■ Exercise description: The lines from the top of the material through the line with "make emotion decisions**" are to be set down exactly. Leave the pictures out.

■ Source material:
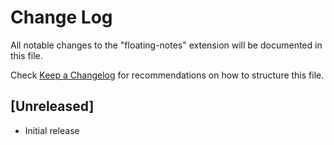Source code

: # Change Log

All notable changes to the "floating-notes" extension will be documented in this file.

Check [Keep a Changelog](http://keepachangelog.com/) for recommendations on how to structure this file.

## [Unreleased]

- Initial release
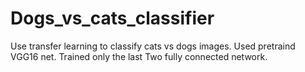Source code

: # Dogs_vs_cats_classifier
Use transfer learning to classify cats vs dogs images.
Used pretraind VGG16 net.
Trained only the last Two fully connected network.

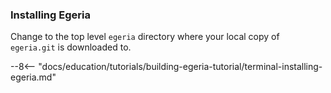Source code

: <!-- SPDX-License-Identifier: CC-BY-4.0 -->
<!-- Copyright Contributors to the ODPi Egeria project. -->

### Installing Egeria

Change to the top level `egeria` directory where your local copy of `egeria.git` is downloaded to.

--8<-- "docs/education/tutorials/building-egeria-tutorial/terminal-installing-egeria.md"


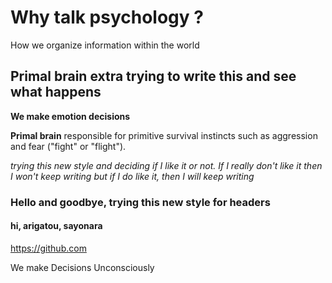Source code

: # Why talk psychology ?

How we organize information within the world

## Primal brain extra trying to write this and see what happens
**We make emotion decisions**

**Primal brain** responsible for primitive survival instincts such as aggression and fear ("fight" or "flight").

*trying this new style and deciding if I like it or not. If I really don't like it then I won't keep writing but if I do like it, then I will keep writing*
	



### Hello and goodbye, trying this new style for headers

#### hi, arigatou, sayonara 

https://github.com















We make Decisions Unconsciously

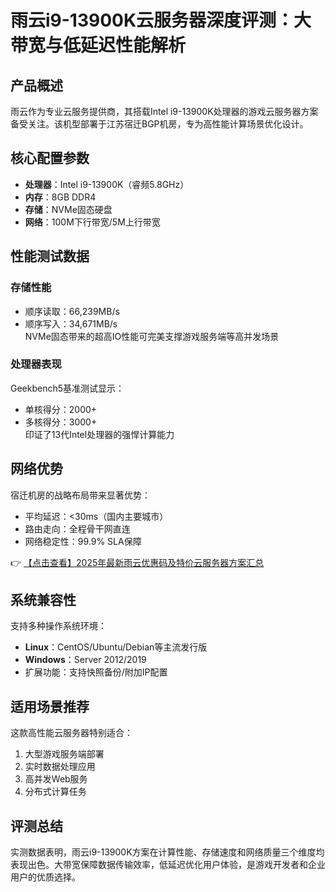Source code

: # 雨云i9-13900K云服务器深度评测：大带宽与低延迟性能解析

## 产品概述
雨云作为专业云服务提供商，其搭载Intel i9-13900K处理器的游戏云服务器方案备受关注。该机型部署于江苏宿迁BGP机房，专为高性能计算场景优化设计。

## 核心配置参数
- **处理器**：Intel i9-13900K（睿频5.8GHz）
- **内存**：8GB DDR4
- **存储**：NVMe固态硬盘
- **网络**：100M下行带宽/5M上行带宽

## 性能测试数据
### 存储性能
- 顺序读取：66,239MB/s
- 顺序写入：34,671MB/s  
NVMe固态带来的超高IO性能可完美支撑游戏服务端等高并发场景

### 处理器表现
Geekbench5基准测试显示：
- 单核得分：2000+
- 多核得分：3000+  
印证了13代Intel处理器的强悍计算能力

## 网络优势
宿迁机房的战略布局带来显著优势：
- 平均延迟：<30ms（国内主要城市）
- 路由走向：全程骨干网直连
- 网络稳定性：99.9% SLA保障

👉 [【点击查看】2025年最新雨云优惠码及特价云服务器方案汇总](https://bit.ly/RainYun)

## 系统兼容性
支持多种操作系统环境：
- **Linux**：CentOS/Ubuntu/Debian等主流发行版
- **Windows**：Server 2012/2019
- 扩展功能：支持快照备份/附加IP配置

## 适用场景推荐
这款高性能云服务器特别适合：
1. 大型游戏服务端部署
2. 实时数据处理应用
3. 高并发Web服务
4. 分布式计算任务

## 评测总结
实测数据表明，雨云i9-13900K方案在计算性能、存储速度和网络质量三个维度均表现出色。大带宽保障数据传输效率，低延迟优化用户体验，是游戏开发者和企业用户的优质选择。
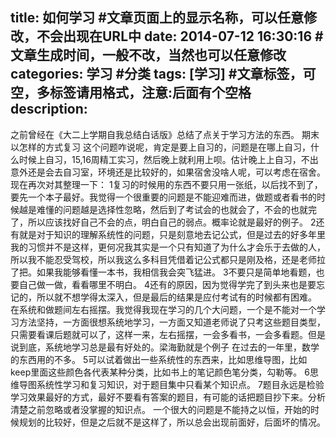 title: 如何学习 #文章页面上的显示名称，可以任意修改，不会出现在URL中
date: 2014-07-12 16:30:16 #文章生成时间，一般不改，当然也可以任意修改
categories: 学习 #分类
tags: [学习] #文章标签，可空，多标签请用格式，注意:后面有个空格
description: 
---
之前曾经在《大二上学期自我总结白话版》总结了点关于学习方法的东西。
期末以怎样的方式复习
这个问题咋说呢，肯定是要上自习的，问题是在哪上自习，什么时候上自习，15,16周精工实习，然后晚上就利用上呗。估计晚上上自习，不出意外还是会去自习室，环境还是比较好的，如果宿舍没啥人呢，可以考虑在宿舍。
现在再次对其整理一下：
1复习的时候用的东西不要只用一张纸，以后找不到了，要先一个本子最好。我觉得一个很重要的问题是不能迎难而进，做题或者看书的时候越是难懂的问题越是选择性忽略，然后到了考试会的也就会了，不会的也就完了，所以应该找好自己不会的点，明白自己的弱点。概率论就是最好的例子。
2还有就是对于知识的理解系统性的问题，只是刻意地去记公式，但是过去的好多年里我的习惯并不是这样，更何况我其实是一个只有知道了为什么才会乐于去做的人，所以我不能忍受驾校，所以我这么多科目凭借着记公式都只是刚及格，还是老师拉了把。如果我能够看懂一本书，我相信我会突飞猛进。
3不要只是简单地看题，也要自己做一做，看看哪里不明白。
4还有的原因，因为觉得学完了到头来也是要忘记的，所以就不想学得太深入，但是最后的结果是应付考试有的时候都有困难。
在系统和做题间左右摇摆。我觉得我现在学习的几个大问题，一个是不能对一个学习方法坚持，一方面很想系统地学习，一方面又知道老师说了只考这些题目类型，只需要看课后题就可以了，这样一来，左右摇摆，一会多看书，一会多看题。但是说到底，系统地学习总是最有好处的。梁海勤就是个例子
在过去的一年里，数学的东西用的不多。
5可以试着做出一些系统性的东西来，比如思维导图，比如keep里面这些颜色各代表某种分类，比如书上的笔记颜色笔分类，勾勒等。
6思维导图系统性学习和复习知识，对于题目集中只看某个知识点。
7题目永远是检验学习效果最好的方式，最好不要看有答案的题目，有可能的话把题目抄下来。分析清楚之前忽略或者没掌握的知识点。
一个很大的问题是不能持之以恒，开始的时候规划的比较好，但是之后就不是这样了，所以总会出现前面好，后面坏的情况。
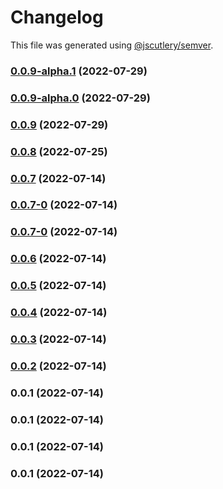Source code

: # Changelog

This file was generated using [@jscutlery/semver](https://github.com/jscutlery/semver).

### [0.0.9-alpha.1](https://github.com/yurikrupnik/nx-go-playground/compare/services-projects-0.0.9-alpha.0...services-projects-0.0.9-alpha.1) (2022-07-29)

### [0.0.9-alpha.0](https://github.com/yurikrupnik/nx-go-playground/compare/services-projects-0.0.8...services-projects-0.0.9-alpha.0) (2022-07-29)

### [0.0.9](https://github.com/yurikrupnik/nx-go-playground/compare/services-projects-0.0.8...services-projects-0.0.9) (2022-07-29)

### [0.0.8](https://github.com/yurikrupnik/nx-go-playground/compare/services-projects-0.0.7...services-projects-0.0.8) (2022-07-25)

### [0.0.7](https://github.com/yurikrupnik/nx-go-playground/compare/services-projects-0.0.7-0...services-projects-0.0.7) (2022-07-14)

### [0.0.7-0](https://github.com/yurikrupnik/nx-go-playground/compare/services-projects-0.0.6...services-projects-0.0.7-0) (2022-07-14)

### [0.0.7-0](https://github.com/yurikrupnik/nx-go-playground/compare/services-projects-0.0.6...services-projects-0.0.7-0) (2022-07-14)

### [0.0.6](https://github.com/yurikrupnik/nx-go-playground/compare/services-projects-0.0.5...services-projects-0.0.6) (2022-07-14)

### [0.0.5](https://github.com/yurikrupnik/nx-go-playground/compare/services-projects-0.0.4...services-projects-0.0.5) (2022-07-14)

### [0.0.4](https://github.com/yurikrupnik/nx-go-playground/compare/services-projects-0.0.3...services-projects-0.0.4) (2022-07-14)

### [0.0.3](https://github.com/yurikrupnik/nx-go-playground/compare/services-projects-0.0.2...services-projects-0.0.3) (2022-07-14)

### [0.0.2](https://github.com/yurikrupnik/nx-go-playground/compare/services-projects-0.0.1...services-projects-0.0.2) (2022-07-14)

### 0.0.1 (2022-07-14)

### 0.0.1 (2022-07-14)

### 0.0.1 (2022-07-14)

### 0.0.1 (2022-07-14)
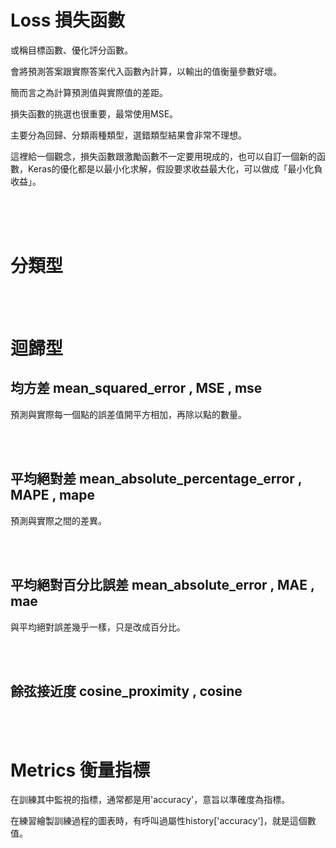 # Loss 損失函數

或稱目標函數、優化評分函數。

會將預測答案跟實際答案代入函數內計算，以輸出的值衡量參數好壞。

簡而言之為計算預測值與實際值的差距。

損失函數的挑選也很重要，最常使用MSE。

主要分為回歸、分類兩種類型，選錯類型結果會非常不理想。

這裡給一個觀念，損失函數跟激勵函數不一定要用現成的，也可以自訂一個新的函數，Keras的優化都是以最小化求解，假設要求收益最大化，可以做成「最小化負收益」。

<br/>
<br/>
<br/>


# 分類型

<br/>
<br/>


# 迴歸型

## 均方差 mean_squared_error , MSE , mse 

預測與實際每一個點的誤差值開平方相加，再除以點的數量。

<br/>
<br/>

## 平均絕對差  mean_absolute_percentage_error , MAPE , mape

預測與實際之間的差異。

<br/>
<br/>

## 平均絕對百分比誤差  mean_absolute_error , MAE , mae

與平均絕對誤差幾乎一樣，只是改成百分比。


<br/>
<br/>


## 餘弦接近度  cosine_proximity , cosine


<br/>
<br/>




# Metrics 衡量指標

在訓練其中監視的指標，通常都是用'accuracy'，意旨以準確度為指標。

在練習繪製訓練過程的圖表時，有呼叫過屬性history['accuracy']，就是這個數值。


<br/>
<br/>
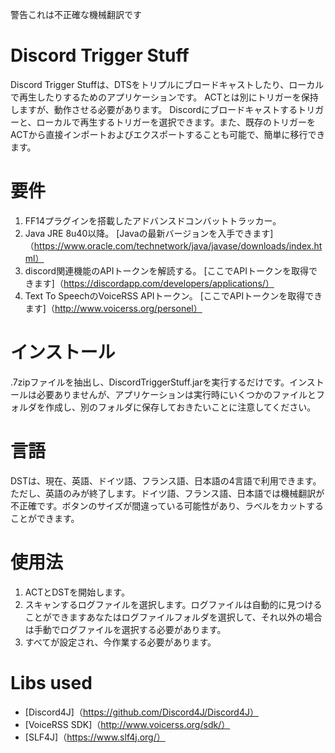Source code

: 警告これは不正確な機械翻訳です

# Discord Trigger Stuff
Discord Trigger Stuffは、DTSをトリプルにブロードキャストしたり、ローカルで再生したりするためのアプリケーションです。 ACTとは別にトリガーを保持しますが、動作させる必要があります。 Discordにブロードキャストするトリガーと、ローカルで再生するトリガーを選択できます。また、既存のトリガーをACTから直接インポートおよびエクスポートすることも可能で、簡単に移行できます。

# 要件
1. FF14プラグインを搭載したアドバンスドコンバットトラッカー。
2. Java JRE 8u40以降。 [Javaの最新バージョンを入手できます]（https://www.oracle.com/technetwork/java/javase/downloads/index.html）
3. discord関連機能のAPIトークンを解読する。 [ここでAPIトークンを取得できます]（https://discordapp.com/developers/applications/）
4. Text To SpeechのVoiceRSS APIトークン。 [ここでAPIトークンを取得できます]（http://www.voicerss.org/personel）

# インストール
.7zipファイルを抽出し、DiscordTriggerStuff.jarを実行するだけです。インストールは必要ありませんが、アプリケーションは実行時にいくつかのファイルとフォルダを作成し、別のフォルダに保存しておきたいことに注意してください。

# 言語
DSTは、現在、英語、ドイツ語、フランス語、日本語の4言語で利用できます。ただし、英語のみが終了します。ドイツ語、フランス語、日本語では機械翻訳が不正確です。ボタンのサイズが間違っている可能性があり、ラベルをカットすることができます。

# 使用法
1. ACTとDSTを開始します。
2. スキャンするログファイルを選択します。ログファイルは自動的に見つけることができますあなたはログファイルフォルダを選択して、それ以外の場合は手動でログファイルを選択する必要があります。
3. すべてが設定され、今作業する必要があります。

# Libs used
* [Discord4J]（https://github.com/Discord4J/Discord4J）
* [VoiceRSS SDK]（http://www.voicerss.org/sdk/）
* [SLF4J]（https://www.slf4j.org/）
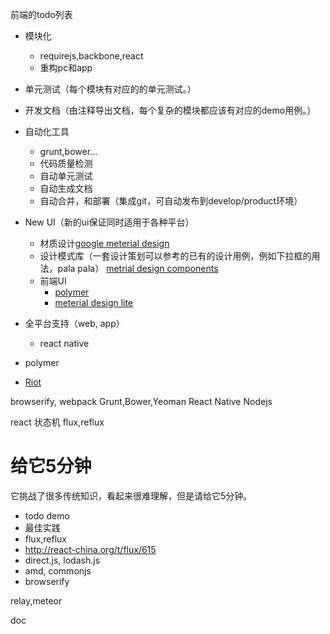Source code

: 前端的todo列表

- 模块化
  - requirejs,backbone,react
  - 重构pc和app
- 单元测试（每个模块有对应的的单元测试。）
- 开发文档（由注释导出文档，每个复杂的模块都应该有对应的demo用例。）
- 自动化工具
  - grunt,bower...
  - 代码质量检测
  - 自动单元测试
  - 自动生成文档
  - 自动合并，和部署（集成git，可自动发布到develop/product环境）
- New UI（新的ui保证同时适用于各种平台）
  - 材质设计[google meterial design](https://www.google.com/design/)
  - 设计模式库（一套设计策划可以参考的已有的设计用例，例如下拉框的用法，pala pala）
    [metrial design components](https://www.google.com/design/spec/components/cards.html)
  - 前端UI
    - [polymer](https://www.polymer-project.org)
    - [meterial design lite](http://www.getmdl.io/)
- 全平台支持（web, app）
  - react native


- polymer
- [Riot](https://muut.com/riotjs/)


browserify, webpack
Grunt,Bower,Yeoman
React Native
Nodejs

react
状态机
flux,reflux

# 给它5分钟

它挑战了很多传统知识，看起来很难理解，但是请给它5分钟。


- todo demo
- 最佳实践
- flux,reflux
- http://react-china.org/t/flux/615
- direct.js, lodash.js
- amd, commonjs
- browserify

relay,meteor

doc
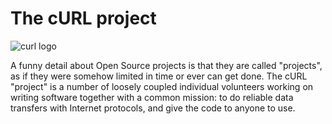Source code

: # The cURL project

![curl logo](curl-logo.jpg)

A funny detail about Open Source projects is that they are called "projects",
as if they were somehow limited in time or ever can get done. The cURL
"project" is a number of loosely coupled individual volunteers working on
writing software together with a common mission: to do reliable data transfers
with Internet protocols, and give the code to anyone to use.
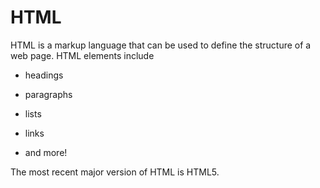 # HTML

HTML is a markup language that can be used to define the structure of a web page. HTML elements include

* headings

* paragraphs

* lists

* links

* and more!

The most recent major version of HTML is HTML5.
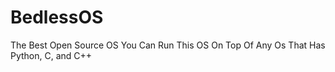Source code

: # BedlessOS
The Best Open Source OS
You Can Run This OS On Top Of Any Os That Has Python, C, and C++
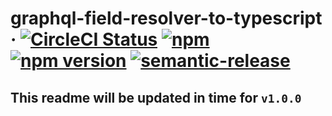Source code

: # graphql-field-resolver-to-typescript &middot; [![CircleCI Status](https://img.shields.io/circleci/project/github/stipsan/graphql-field-resolver-to-typescript.svg?style=flat-square&label=circleci)](https://circleci.com/gh/stipsan/graphql-field-resolver-to-typescript)  [![npm](https://img.shields.io/npm/dm/graphql-field-resolver-to-typescript.svg?style=flat-square)](https://npm-stat.com/charts.html?package=graphql-field-resolver-to-typescript) [![npm version](https://img.shields.io/npm/v/graphql-field-resolver-to-typescript.svg?style=flat-square)](https://www.npmjs.com/package/graphql-field-resolver-to-typescript) [![semantic-release](https://img.shields.io/badge/%20%20%F0%9F%93%A6%F0%9F%9A%80-semantic--release-e10079.svg?style=flat-square)](https://github.com/semantic-release/semantic-release)

## This readme will be updated in time for `v1.0.0`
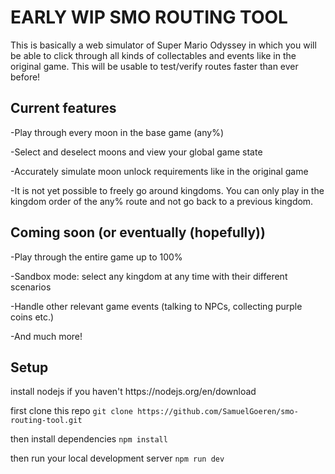 <h1>EARLY WIP SMO ROUTING TOOL</h1>


This is basically a web simulator of Super Mario Odyssey in which you will be able to click through all kinds of collectables and events like in the original game.
This will be usable to test/verify routes faster than ever before!

<h2>Current features</h2>

-Play through every moon in the base game (any%)

-Select and deselect moons and view your global game state

-Accurately simulate moon unlock requirements like in the original game

-It is not yet possible to freely go around kingdoms. You can only play in the kingdom order of the any% route and not go back to a previous kingdom.

<h2>Coming soon (or eventually (hopefully))</h2>

-Play through the entire game up to 100%

-Sandbox mode: select any kingdom at any time with their different scenarios

-Handle other relevant game events (talking to NPCs, collecting purple coins etc.)

-And much more!

<h2>Setup</h2>
install nodejs if you haven't
https://nodejs.org/en/download

first clone this repo
`git clone https://github.com/SamuelGoeren/smo-routing-tool.git`

then install dependencies
`npm install`

then run your local development server
`npm run dev`

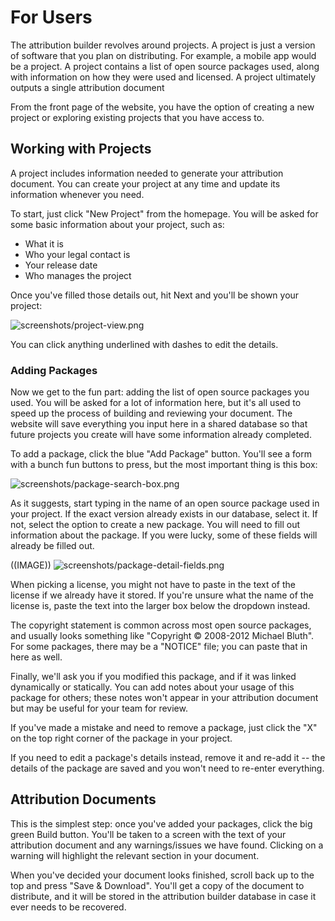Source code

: # For Users

The attribution builder revolves around projects. A project is just a version of software that you plan on distributing. For example, a mobile app would be a project. A project contains a list of open source packages used, along with information on how they were used and licensed. A project ultimately outputs a single attribution document

From the front page of the website, you have the option of creating a new project or exploring existing projects that you have access to.

## Working with Projects

A project includes information needed to generate your attribution document. You can create your project at any time and update its information whenever you need.

To start, just click "New Project" from the homepage. You will be asked for some basic information about your project, such as:

* What it is
* Who your legal contact is
* Your release date
* Who manages the project

Once you've filled those details out, hit Next and you'll be shown your project:

![screenshots/project-view.png](https://raw.github.com/amzn/oss-attribution-builder/screenshots/project-view.png)

You can click anything underlined with dashes to edit the details.

### Adding Packages

Now we get to the fun part: adding the list of open source packages you used. You will be asked for a lot of information here, but it's all used to speed up the process of building and reviewing your document. The website will save everything you input here in a shared database so that future projects you create will have some information already completed.

To add a package, click the blue "Add Package" button. You'll see a form with a bunch fun buttons to press, but the most important thing is this box:

![screenshots/package-search-box.png](https://raw.github.com/amzn/oss-attribution-builder/screenshots/package-search-box.png)

As it suggests, start typing in the name of an open source package used in your project. If the exact version already exists in our database, select it. If not, select the option to create a new package. You will need to fill out information about the package. If you were lucky, some of these fields will already be filled out.

((IMAGE))
![screenshots/package-detail-fields.png](https://raw.github.com/amzn/oss-attribution-builder/screenshots/package-detail-fields.png)

When picking a license, you might not have to paste in the text of the license if we already have it stored. If you're unsure what the name of the license is, paste the text into the larger box below the dropdown instead.

The copyright statement is common across most open source packages, and usually looks something like "Copyright © 2008-2012 Michael Bluth". For some packages, there may be a "NOTICE" file; you can paste that in here as well.

Finally, we'll ask you if you modified this package, and if it was linked dynamically or statically. You can add notes about your usage of this package for others; these notes won't appear in your attribution document but may be useful for your team for review.

If you've made a mistake and need to remove a package, just click the "X" on the top right corner of the package in your project.

If you need to edit a package's details instead, remove it and re-add it -- the details of the package are saved and you won't need to re-enter everything.

## Attribution Documents

This is the simplest step: once you've added your packages, click the big green Build button. You'll be taken to a screen with the text of your attribution document and any warnings/issues we have found. Clicking on a warning will highlight the relevant section in your document.

When you've decided your document looks finished, scroll back up to the top and press "Save & Download". You'll get a copy of the document to distribute, and it will be stored in the attribution builder database in case it ever needs to be recovered.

■ Exercise result:
Source code

: # Change Log

All notable changes to the "floating-notes" extension will be documented in this file.

Check [Keep a Changelog](http://keepachangelog.com/) for recommendations on how to structure this file.

## [Unreleased]

- Initial release
Source code

: # Dogs_vs_cats_classifier
Use transfer learning to classify cats vs dogs images.
Used pretraind VGG16 net.
Trained only the last Two fully connected network.

Source code

: <!-- SPDX-License-Identifier: CC-BY-4.0 -->
<!-- Copyright Contributors to the ODPi Egeria project. -->

### Installing Egeria

Change to the top level `egeria` directory where your local copy of `egeria.git` is downloaded to.

--8<-- "docs/education/tutorials/building-egeria-tutorial/terminal-installing-egeria.md"


Source code

: # Why talk psychology ?

How we organize information within the world

## Primal brain extra trying to write this and see what happens
**We make emotion decisions**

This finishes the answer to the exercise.